* _Your task_
First find the line with "Moreover, extensive experiments" in the entries below, then set down exactly every line through the line with "In general, a", that line included.

* _Records for this exercise_
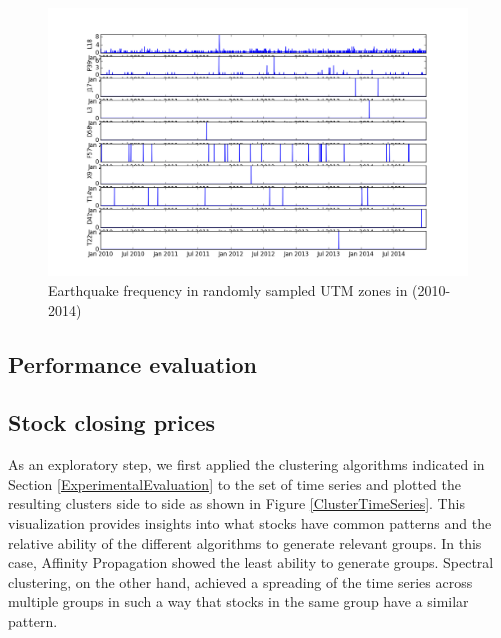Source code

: \documentclass{article}
\begin{document}
\begin{figure}
\includegraphics[width=0.99\textwidth]{../earthquakedata/output_plot/eq_ts_char.png}
\caption{Earthquake frequency in randomly sampled UTM zones in (2010-2014)}
\label{CharacterOfEarthquake}
\end{figure}



\subsection{Performance evaluation}

\subsection{Stock closing prices}

As an exploratory step, we first applied the clustering algorithms indicated in Section \ref{ExperimentalEvaluation} to the set of time series and plotted the resulting clusters side to side as shown in Figure \ref{ClusterTimeSeries}. This visualization provides insights into what stocks have common patterns and the relative ability of the different algorithms to generate relevant groups. In this case, Affinity Propagation showed the least ability to generate groups. Spectral clustering, on the other hand, achieved a spreading of the time series across multiple groups in such a way that stocks in the same group have a similar pattern.
\end{document}
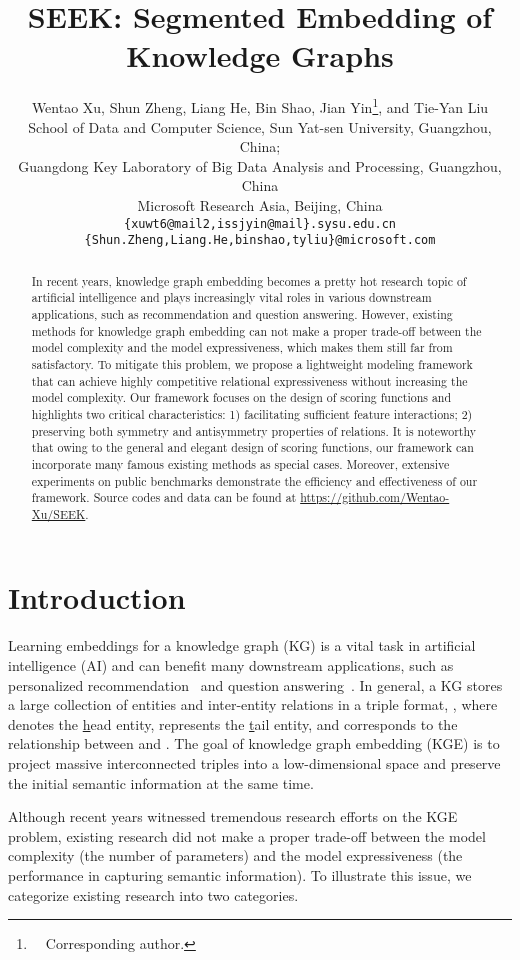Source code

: \documentclass[11pt,a4paper]{article}
\title{SEEK: Segmented Embedding of Knowledge Graphs}
\author{Wentao  Xu, Shun Zheng, Liang He, Bin Shao, Jian Yin\thanks{\ \ Corresponding author.}, and Tie-Yan Liu\\
   School of Data and Computer Science, Sun Yat-sen University, Guangzhou, China;\\
  Guangdong Key Laboratory of Big Data Analysis and Processing, Guangzhou, China\\
   Microsoft Research Asia, Beijing, China \\
  \texttt{\{xuwt6@mail2,issjyin@mail\}.sysu.edu.cn} \\
  \texttt{\{Shun.Zheng,Liang.He,binshao,tyliu\}@microsoft.com} \\
}
\date{}
\begin{document}
\maketitle

\begin{abstract}
In recent years, knowledge graph embedding becomes a pretty hot research topic of artificial intelligence and plays increasingly vital roles in various downstream applications, such as recommendation and question answering.
However, existing methods for knowledge graph embedding can not make a proper trade-off between the model complexity and the model expressiveness, which makes them still far from satisfactory.
To mitigate this problem, we propose a lightweight modeling framework that can achieve highly competitive relational expressiveness without increasing the model complexity.
Our framework focuses on the design of scoring functions and highlights two critical characteristics:
1) facilitating sufficient feature interactions; 
2) preserving both symmetry and antisymmetry properties of relations.
It is noteworthy that owing to the general and elegant design of scoring functions, our framework can incorporate many famous existing methods as special cases.
Moreover, extensive experiments on public benchmarks demonstrate the efficiency and effectiveness of our framework.
Source codes and data can be found at \url{https://github.com/Wentao-Xu/SEEK}.
\end{abstract}
 \section{Introduction}
\label{sec:intro}

Learning embeddings for a knowledge graph (KG) is a vital task in artificial intelligence (AI) and can benefit many downstream applications, such as personalized recommendation~\cite{zhang2016collaborative,wang2018dkn} and question answering~\cite{huang2019knowledge}.
In general, a KG stores a large collection of entities and inter-entity relations in a triple format, , where  denotes the \underline{h}ead entity,  represents the \underline{t}ail entity, and  corresponds to the relationship between  and . 
The goal of knowledge graph embedding (KGE) is to project massive interconnected triples into a low-dimensional space and preserve the initial semantic information at the same time.

Although recent years witnessed tremendous research efforts on the KGE problem, existing research did not make a proper trade-off between the model complexity (the number of parameters) and the model expressiveness (the performance in capturing semantic information).
To illustrate this issue, we categorize existing research into two categories.
\end{document}
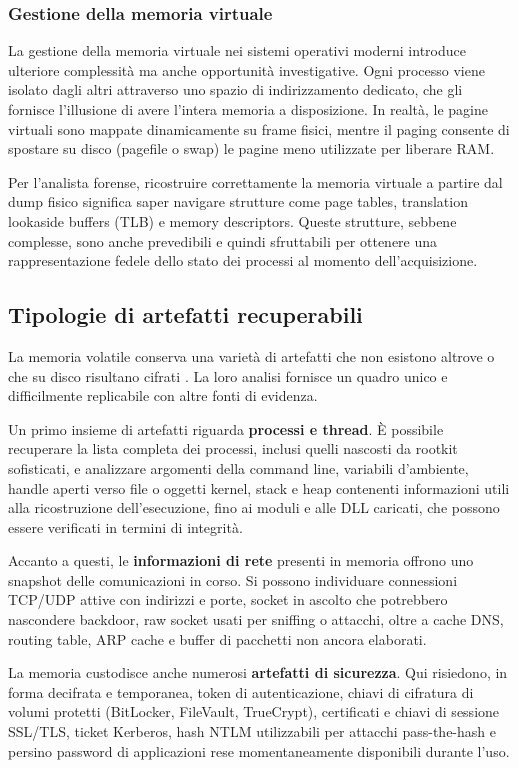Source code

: \subsubsection{Gestione della memoria virtuale}
La gestione della memoria virtuale nei sistemi operativi moderni introduce ulteriore complessità ma anche opportunità investigative. Ogni processo viene isolato dagli altri attraverso uno spazio di indirizzamento dedicato, che gli fornisce l’illusione di avere l’intera memoria a disposizione. In realtà, le pagine virtuali sono mappate dinamicamente su frame fisici, mentre il paging consente di spostare su disco (pagefile o swap) le pagine meno utilizzate per liberare RAM.

Per l’analista forense, ricostruire correttamente la memoria virtuale a partire dal dump fisico significa saper navigare strutture come page tables, translation lookaside buffers (TLB) e memory descriptors. Queste strutture, sebbene complesse, sono anche prevedibili e quindi sfruttabili per ottenere una rappresentazione fedele dello stato dei processi al momento dell’acquisizione.

\subsection{Tipologie di artefatti recuperabili}

La memoria volatile conserva una varietà di artefatti che non esistono altrove o che su disco risultano cifrati \cite{case2017}. La loro analisi fornisce un quadro unico e difficilmente replicabile con altre fonti di evidenza.

Un primo insieme di artefatti riguarda \textbf{processi e thread}. È possibile recuperare la lista completa dei processi, inclusi quelli nascosti da rootkit sofisticati, e analizzare argomenti della command line, variabili d’ambiente, handle aperti verso file o oggetti kernel, stack e heap contenenti informazioni utili alla ricostruzione dell’esecuzione, fino ai moduli e alle DLL caricati, che possono essere verificati in termini di integrità.

Accanto a questi, le \textbf{informazioni di rete} presenti in memoria offrono uno snapshot delle comunicazioni in corso. Si possono individuare connessioni TCP/UDP attive con indirizzi e porte, socket in ascolto che potrebbero nascondere backdoor, raw socket usati per sniffing o attacchi, oltre a cache DNS, routing table, ARP cache e buffer di pacchetti non ancora elaborati.

La memoria custodisce anche numerosi \textbf{artefatti di sicurezza}. Qui risiedono, in forma decifrata e temporanea, token di autenticazione, chiavi di cifratura di volumi protetti (BitLocker, FileVault, TrueCrypt), certificati e chiavi di sessione SSL/TLS, ticket Kerberos, hash NTLM utilizzabili per attacchi pass-the-hash e persino password di applicazioni rese momentaneamente disponibili durante l’uso.

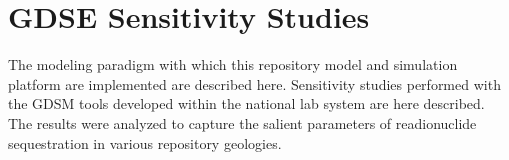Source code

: \chapter{GDSE Sensitivity Studies}\label{ch:sensitivity}

The modeling paradigm with which this repository model and simulation 
platform are implemented are described here. 
Sensitivity studies performed with the \gls{GDSM} tools developed within
the national lab system are here described. The results were analyzed to 
capture the salient parameters of readionuclide sequestration in 
various repository geologies.


%
%
%
%
%
%

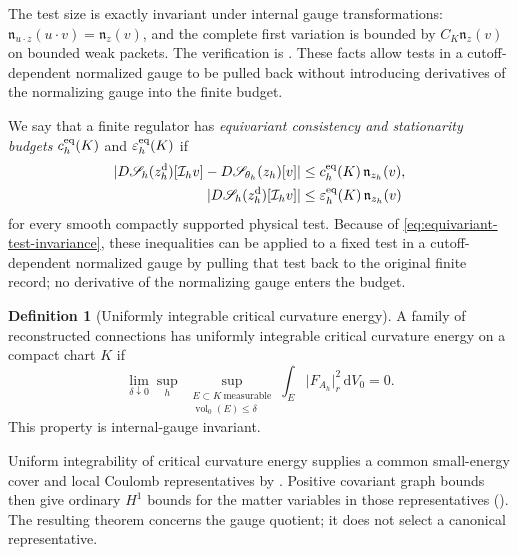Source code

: \documentclass[11pt]{article}
\numberwithin{equation}{section}
\theoremstyle{definition}
\newtheorem{definition}[definition]{Definition}
\theoremstyle{remark}
\newcommand{\dd}{\mathrm d}
\newcommand{\abs}[1]{\lvert#1\rvert}
\newcommand{\Sact}{\mathscr S}
\newcommand{\dV}{\dd V}
\begin{document}
The test size is exactly invariant under internal gauge transformations:
$\mathfrak n_{u\cdot z}(u\cdot v)=\mathfrak n_z(v)$, and the complete
first variation is bounded by $C_K\mathfrak n_z(v)$ on bounded weak packets.
The verification is . These facts allow tests in
a cutoff-dependent normalized gauge to be pulled back without introducing
derivatives of the normalizing gauge into the finite budget.

We say that a finite regulator has \emph{equivariant consistency and
stationarity budgets} $c_h^{\rm eq}(K)$ and
$\varepsilon_h^{\rm eq}(K)$ if
\begin{align}
 \abs{D\Sact_h(z_h^{\rm d})[\mathcal I_hv]
      -D\Sact_{\theta_h}(z_h)[v]}
 &\le c_h^{\rm eq}(K)\,\mathfrak n_{z_h}(v),
 \label{eq:equivariant-consistency}\\
 \abs{D\Sact_h(z_h^{\rm d})[\mathcal I_hv]}
 &\le\varepsilon_h^{\rm eq}(K)\,\mathfrak n_{z_h}(v)
 \label{eq:equivariant-stationarity}
\end{align}
for every smooth compactly supported physical test.  Because of
\eqref{eq:equivariant-test-invariance}, these inequalities can be applied to a
fixed test in a cutoff-dependent normalized gauge by pulling that test back to
the original finite record; no derivative of the normalizing gauge enters the
budget.

\begin{definition}[Uniformly integrable critical curvature energy]
\label{def:critical-curvature-ui}
A family of reconstructed connections has uniformly integrable critical
curvature energy on a compact chart $K$ if
\begin{equation}
 \lim_{\delta\downarrow0}\sup_h\ \sup_{\substack{E\subset K\ \text{measurable}\\
                         \operatorname{vol}_0(E)\le\delta}}
 \int_E\abs{F_{A_h}}_r^2\,\dV_0=0.
 \label{eq:critical-curvature-ui}
\end{equation}
This property is internal-gauge invariant.
\end{definition}

Uniform integrability of critical curvature energy supplies a common
small-energy cover and local Coulomb representatives by
. Positive covariant graph bounds then give
ordinary $H^1$ bounds for the matter variables in those representatives
(). The resulting theorem concerns the
gauge quotient; it does not select a canonical representative.
\end{document}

* _Exercise solution_
Moreover, extensive experiments on public benchmarks demonstrate the efficiency and effectiveness of our framework.
Source codes and data can be found at \url{https://github.com/Wentao-Xu/SEEK}.
\end{abstract}
 \section{Introduction}
\label{sec:intro}

Learning embeddings for a knowledge graph (KG) is a vital task in artificial intelligence (AI) and can benefit many downstream applications, such as personalized recommendation~\cite{zhang2016collaborative,wang2018dkn} and question answering~\cite{huang2019knowledge}.
In general, a KG stores a large collection of entities and inter-entity relations in a triple format, , where  denotes the \underline{h}ead entity,  represents the \underline{t}ail entity, and  corresponds to the relationship between  and . 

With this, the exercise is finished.